* Directions
The answer must consist of every line in the data below that holds the word "FSYNC".

── Exercise data

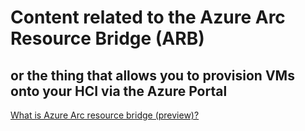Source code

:# Content related to the Azure Arc Resource Bridge (ARB)
## or the thing that allows you to provision VMs onto your HCI via the Azure Portal

[What is Azure Arc resource bridge (preview)?]([https://](https://learn.microsoft.com/en-us/azure/azure-arc/resource-bridge/overview))

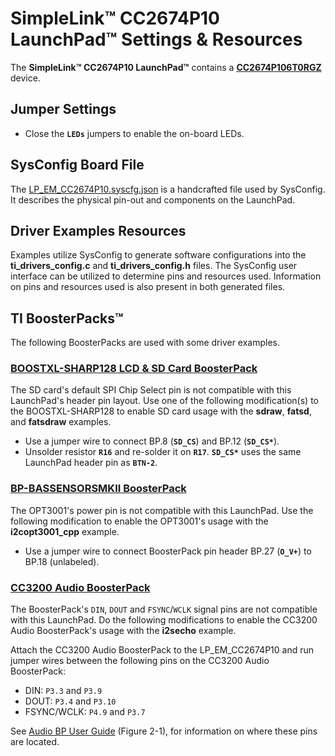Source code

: # SimpleLink&trade; CC2674P10 LaunchPad&trade; Settings & Resources

The __SimpleLink&trade; CC2674P10 LaunchPad&trade;__ contains a [__CC2674P106T0RGZ__][device] device.

## Jumper Settings

* Close the __`LEDs`__ jumpers to enable the on-board LEDs.

## SysConfig Board File

The [LP_EM_CC2674P10.syscfg.json](../.meta/LP_EM_CC2674P10.syscfg.json)
is a handcrafted file used by SysConfig. It describes the physical pin-out
and components on the LaunchPad.

## Driver Examples Resources

Examples utilize SysConfig to generate software configurations into
the __ti_drivers_config.c__ and __ti_drivers_config.h__ files. The SysConfig
user interface can be utilized to determine pins and resources used.
Information on pins and resources used is also present in both generated files.

## TI BoosterPacks&trade;

The following BoosterPacks are used with some driver examples.

### [__BOOSTXL-SHARP128 LCD & SD Card BoosterPack__][boostxl-sharp128]

The SD card's default SPI Chip Select pin is not compatible with this
LaunchPad's header pin layout. Use one of the following modification(s)
to the BOOSTXL-SHARP128 to enable SD card usage with the __sdraw__,
  __fatsd__, and __fatsdraw__ examples.

* Use a jumper wire to connect BP.8 (__`SD_CS`__) and BP.12 (__`SD_CS*`__).
* Unsolder resistor __`R16`__ and re-solder it on __`R17`__.
  __`SD_CS*`__ uses the same LaunchPad header pin as __`BTN-2`__.

### [__BP-BASSENSORSMKII BoosterPack__][bp-bassensorsmkii]

The OPT3001's power pin is not compatible with this LaunchPad. Use the
following modification to enable the OPT3001's usage with the
__i2copt3001_cpp__ example.

* Use a jumper wire to connect BoosterPack pin header BP.27 (__`O_V+`__) to BP.18 (unlabeled).

### [__CC3200 Audio BoosterPack__][cc3200audboost]

The BoosterPack's `DIN`, `DOUT` and `FSYNC`/`WCLK` signal pins are not
compatible with this LaunchPad. Do the following modifications to enable the CC3200 Audio
BoosterPack's usage with the __i2secho__ example.

Attach the CC3200 Audio BoosterPack to the LP_EM_CC2674P10 and run jumper wires
between the following pins on the CC3200 Audio BoosterPack:

* DIN: `P3.3` and `P3.9`
* DOUT: `P3.4` and `P3.10`
* FSYNC/WCLK: `P4.9` and `P3.7`

See [Audio BP User Guide][cc3200audboost-user-guide] (Figure 2-1), for
information on where these pins are located.

[device]: https://www.ti.com/product/CC2674P10
[boostxl-sharp128]: https://www.ti.com/tool/BOOSTXL-SHARP128
[bp-bassensorsmkii]: https://www.ti.com/tool/BP-BASSENSORSMKII
[cc3200audboost]: https://www.ti.com/tool/CC3200AUDBOOST
[cc3200audboost-user-guide]: https://www.ti.com/lit/pdf/swru383

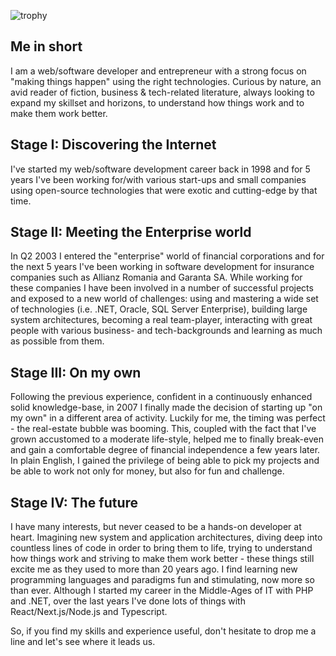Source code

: ![trophy](https://github-profile-trophy.vercel.app/?username=icflorescu&theme=darkhub&column=4&margin-w=15&margin-h=15)

## Me in short

I am a web/software developer and entrepreneur with a strong focus on "making things happen" using the right technologies. Curious by nature, an avid reader of fiction, business & tech-related literature, always looking to expand my skillset and horizons, to understand how things work and to make them work better. 

## Stage I: Discovering the Internet 

I've started my web/software development career back in 1998 and for 5 years I've been working for/with various start-ups and small companies using open-source technologies that were exotic and cutting-edge by that time. 

## Stage II: Meeting the Enterprise world 

In Q2 2003 I entered the "enterprise" world of financial corporations and for the next 5 years I've been working in software development for insurance companies such as Allianz Romania and Garanta SA. While working for these companies I have been involved in a number of successful projects and exposed to a new world of challenges: using and mastering a wide set of technologies (i.e. .NET, Oracle, SQL Server Enterprise), building large system architectures, becoming a real team-player, interacting with great people with various business- and tech-backgrounds and learning as much as possible from them.

## Stage III: On my own

Following the previous experience, confident in a continuously enhanced solid knowledge-base, in 2007 I finally made the decision of starting up "on my own" in a different area of activity. Luckily for me, the timing was perfect - the real-estate bubble was booming. This, coupled with the fact that I've grown accustomed to a moderate life-style, helped me to finally break-even and gain a comfortable degree of financial independence a few years later. In plain English, I gained the privilege of being able to pick my projects and be able to work not only for money, but also for fun and challenge.

## Stage IV: The future

I have many interests, but never ceased to be a hands-on developer at heart. Imagining new system and application architectures, diving deep into countless lines of code in order to bring them to life, trying to understand how things work and striving to make them work better - these things still excite me as they used to more than 20 years ago. I find learning new programming languages and paradigms fun and stimulating, now more so than ever. Although I started my career in the Middle-Ages of IT with PHP and .NET, over the last years I've done lots of things with React/Next.js/Node.js and Typescript. 

So, if you find my skills and experience useful, don't hesitate to drop me a line and let's see where it leads us.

────

* Exercise response
The BoosterPack's `DIN`, `DOUT` and `FSYNC`/`WCLK` signal pins are not
* FSYNC/WCLK: `P4.9` and `P3.7`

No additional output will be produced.